Será o Crioulo uma condição do ilhéu cabo-verdiano?...

domingo, 22 de setembro de 2019


Não sei até que ponto um factor de carácter linguístico, no caso, o Crioulo das ilhas de Cabo Verde, se encaixa na definição da condição de ilhéu, ainda que  seja “condição do ilhéu cabo-verdiano”.
Faço-me entender, os Crioulos existentes no mundo e resultados de entrosamento de línguas, geralmente com uma matriz dominante, (de base portuguesa, inglesa, francesa, holandesa, entre outras línguas) não são apenas falares de ilhas, são-no também de espaços geográficos que insulares não são.
Daí não considerar que aqueles (os Crioulos) sejam exclusivos de ilhas. Aliás, bem perto de nós, temos o caso da Guiné-Bissau, com um dos mais antigos crioulos  vivos de base portuguesa e o  seu território é fundamentalmente continental.
O Patuá ou Papiaçam de Macau, não se originou numa ilha geograficamente falando, embora Macau, considerada península sul da grande China, seja também formada por ilhas.
 Vale dizer que Crioulo não é específico da insularidade. Embora esteja nela mais amplamente representado.
 Se recuarmos na História dos Descobrimentos portugueses e se os situarmos no grande desenvolvimento alcançado nos séculos XV e inícios de XVI, temos notícias de que em boa parte da costa ocidental africana, se comunicou em língua franca, ou pidgin, ou em crioulo, por razões comerciais. E no caso, não estaremos a falar de ilhas.
De sorte que esta forma de comunicação foi levada também, tanto pelos portugueses (continentais), como pelos cabo-verdiano (insulares), ora lançados, ora negreiros que comerciavam escravos e mercadorias. Embora sem terem disso exclusividades.
Ora bem, os temíveis e destruidores piratas  e corsários, ingleses e franceses, usaram também essa forma de comunicação - embora com poucas palavras e mais bárbarie na actuação -  os holandeses igualmente, assim se comunicaram com alguns povos  do litoral da costa africana.
Para apenas me cingir ao caso Costa africana.
Outro caso não insular, é o do Crioulo de Palenque, na Colômbia  “(...) ainda hoje se fala um crioulo espanhol no qual se vêem claras influências portuguesas (...)” esclarece-nos uma definição de  Crioulos no Mundo, retirada da Wilkipédia.
Com efeito, Colômbia, um grande país da América do Sul, não se define por ser insular... antes pelo contrário, é bem e muito continental. Sequer apresenta litoral.
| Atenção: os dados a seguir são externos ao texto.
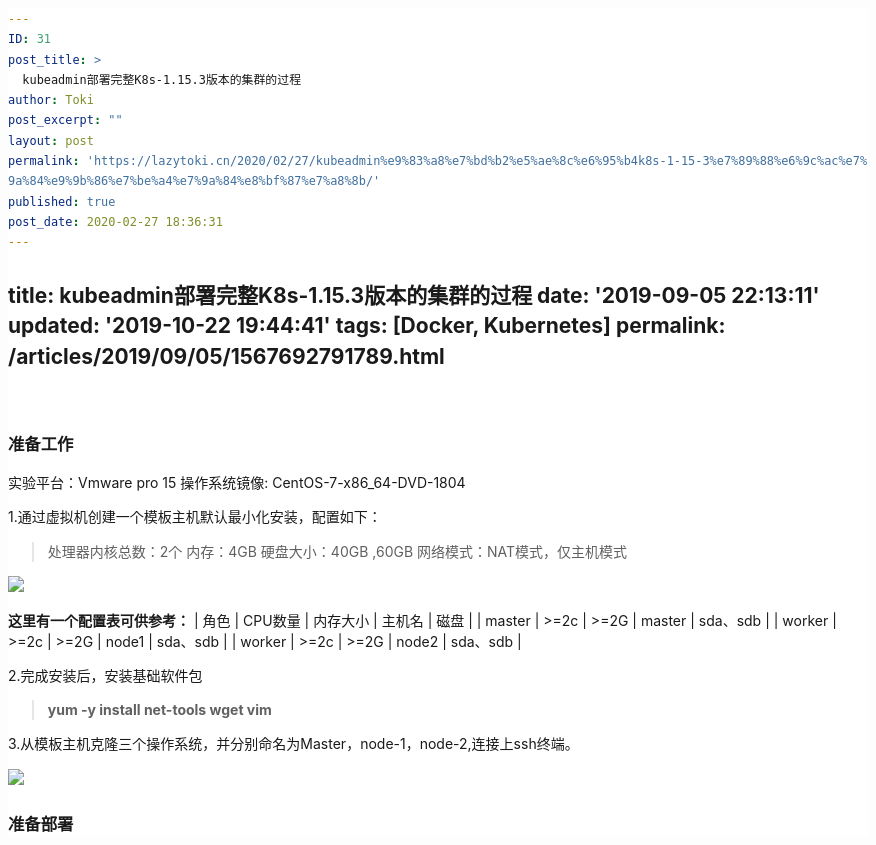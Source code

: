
 ```yaml
---
ID: 31
post_title: >
  kubeadmin部署完整K8s-1.15.3版本的集群的过程
author: Toki
post_excerpt: ""
layout: post
permalink: 'https://lazytoki.cn/2020/02/27/kubeadmin%e9%83%a8%e7%bd%b2%e5%ae%8c%e6%95%b4k8s-1-15-3%e7%89%88%e6%9c%ac%e7%9a%84%e9%9b%86%e7%be%a4%e7%9a%84%e8%bf%87%e7%a8%8b/'
published: true
post_date: 2020-02-27 18:36:31
---
```

<h2>title: kubeadmin部署完整K8s-1.15.3版本的集群的过程
date: '2019-09-05 22:13:11'
updated: '2019-10-22 19:44:41'
tags: [Docker, Kubernetes]
permalink: /articles/2019/09/05/1567692791789.html</h2>

<img src="https://img.hacpai.com/bing/20180722.jpg?imageView2/1/w/960/h/540/interlace/1/q/100" alt="">

<h3>准备工作</h3>

实验平台：Vmware pro 15
操作系统镜像: CentOS-7-x86_64-DVD-1804

1.通过虚拟机创建一个模板主机默认最小化安装，配置如下：

<blockquote>处理器内核总数：2个
内存：4GB
硬盘大小：40GB ,60GB
网络模式：NAT模式，仅主机模式</blockquote>

<img src="http://lazytoki.cn/wp-content/uploads/2020/04/t2-ec6aef5c.jpg">

<strong>这里有一个配置表可供参考：</strong>
| 角色 | CPU数量 | 内存大小 | 主机名 | 磁盘 |
| master | >=2c | >=2G | master | sda、sdb |
| worker | >=2c | >=2G | node1 | sda、sdb |
| worker | >=2c | >=2G | node2 | sda、sdb |

2.完成安装后，安装基础软件包

<blockquote><strong>yum -y install net-tools wget vim</strong></blockquote>

3.从模板主机克隆三个操作系统，并分别命名为Master，node-1，node-2,连接上ssh终端。

<img src="http://lazytoki.cn/wp-content/uploads/2020/04/t3-7451ebe8.jpg">

<h3>准备部署</h3>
 Ainda um outro exemplo, os mouros residentes em Portugal no século XVI, falavam um crioulo de base árabe/português.
Mais remotamente ainda, na História das Cruzadas cristãs europeias contra o muçulmano -comandadas inicialmente pelo rei, Luís IX da França (1214-1270) - sabemos que o europeu usou a língua franca para se comunicar com os outros povos.
E como estes, vários exemplos podiam ser avocados.
Portanto o Crioulo, tendo concorrido para a criação do ser ontológico cabo-verdiano e até da própria  noção de  cabo-verdianidade, não é condição, na minha opinião, (aqui entendida como  específica e distintiva) do ilhéu cabo-verdiano.
Caso outro e bem diferente, é dizer-se que a condição de ilhéu cabo-verdiano, se expressou de forma estruturante na sua Literatura, nas artes pictóricas, na sua lírica cantada, entre outras formas de arte, nascidas e manifestadas aqui nas ilhas.
A tão decantada, e por que não ? muito  cantada também, “a evasão”, o chamado evasionismo, fenómeno poético, é uma condição do ilhéu cabo-verdiano? Sim, e é igualmente estruturante na sua poesia.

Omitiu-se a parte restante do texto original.